__Records from a data collection__
§

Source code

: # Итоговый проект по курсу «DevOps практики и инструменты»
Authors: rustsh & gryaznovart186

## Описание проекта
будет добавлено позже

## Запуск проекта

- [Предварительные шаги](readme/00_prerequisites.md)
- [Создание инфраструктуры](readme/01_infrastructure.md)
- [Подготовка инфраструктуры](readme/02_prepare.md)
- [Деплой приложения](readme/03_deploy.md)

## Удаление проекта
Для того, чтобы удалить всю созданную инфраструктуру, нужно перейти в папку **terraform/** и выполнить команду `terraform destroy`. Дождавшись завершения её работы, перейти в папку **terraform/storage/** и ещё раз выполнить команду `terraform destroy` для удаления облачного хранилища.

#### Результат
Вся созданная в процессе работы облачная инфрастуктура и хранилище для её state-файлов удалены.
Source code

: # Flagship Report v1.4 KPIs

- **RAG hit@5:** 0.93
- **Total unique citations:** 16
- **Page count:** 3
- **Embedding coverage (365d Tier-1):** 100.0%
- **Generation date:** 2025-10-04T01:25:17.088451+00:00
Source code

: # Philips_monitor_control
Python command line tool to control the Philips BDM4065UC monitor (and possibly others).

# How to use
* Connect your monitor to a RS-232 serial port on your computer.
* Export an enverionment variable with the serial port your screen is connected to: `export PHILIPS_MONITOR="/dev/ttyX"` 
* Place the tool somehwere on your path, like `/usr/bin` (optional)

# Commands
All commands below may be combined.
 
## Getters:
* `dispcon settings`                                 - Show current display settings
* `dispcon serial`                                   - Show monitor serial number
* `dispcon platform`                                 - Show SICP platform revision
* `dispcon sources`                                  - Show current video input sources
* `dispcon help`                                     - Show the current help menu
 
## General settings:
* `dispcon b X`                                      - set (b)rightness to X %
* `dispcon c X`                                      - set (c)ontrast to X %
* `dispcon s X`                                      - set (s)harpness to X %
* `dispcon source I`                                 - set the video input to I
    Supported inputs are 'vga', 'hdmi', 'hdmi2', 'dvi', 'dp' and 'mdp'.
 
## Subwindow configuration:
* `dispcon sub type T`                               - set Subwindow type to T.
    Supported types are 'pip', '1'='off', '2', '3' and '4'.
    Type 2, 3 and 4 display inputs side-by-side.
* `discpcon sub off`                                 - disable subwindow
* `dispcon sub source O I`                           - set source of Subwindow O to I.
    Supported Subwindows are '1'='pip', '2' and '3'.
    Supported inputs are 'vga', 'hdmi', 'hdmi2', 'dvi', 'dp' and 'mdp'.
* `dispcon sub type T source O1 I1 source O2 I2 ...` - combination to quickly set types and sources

§

__Problem details__
Your reply must contain exactly the lines from the first line of the data through the line holding "#### Результат", and nothing more.

__Output for this task__
Source code

: # Итоговый проект по курсу «DevOps практики и инструменты»
Authors: rustsh & gryaznovart186

## Описание проекта
будет добавлено позже

## Запуск проекта

- [Предварительные шаги](readme/00_prerequisites.md)
- [Создание инфраструктуры](readme/01_infrastructure.md)
- [Подготовка инфраструктуры](readme/02_prepare.md)
- [Деплой приложения](readme/03_deploy.md)

## Удаление проекта
Для того, чтобы удалить всю созданную инфраструктуру, нужно перейти в папку **terraform/** и выполнить команду `terraform destroy`. Дождавшись завершения её работы, перейти в папку **terraform/storage/** и ещё раз выполнить команду `terraform destroy` для удаления облачного хранилища.

#### Результат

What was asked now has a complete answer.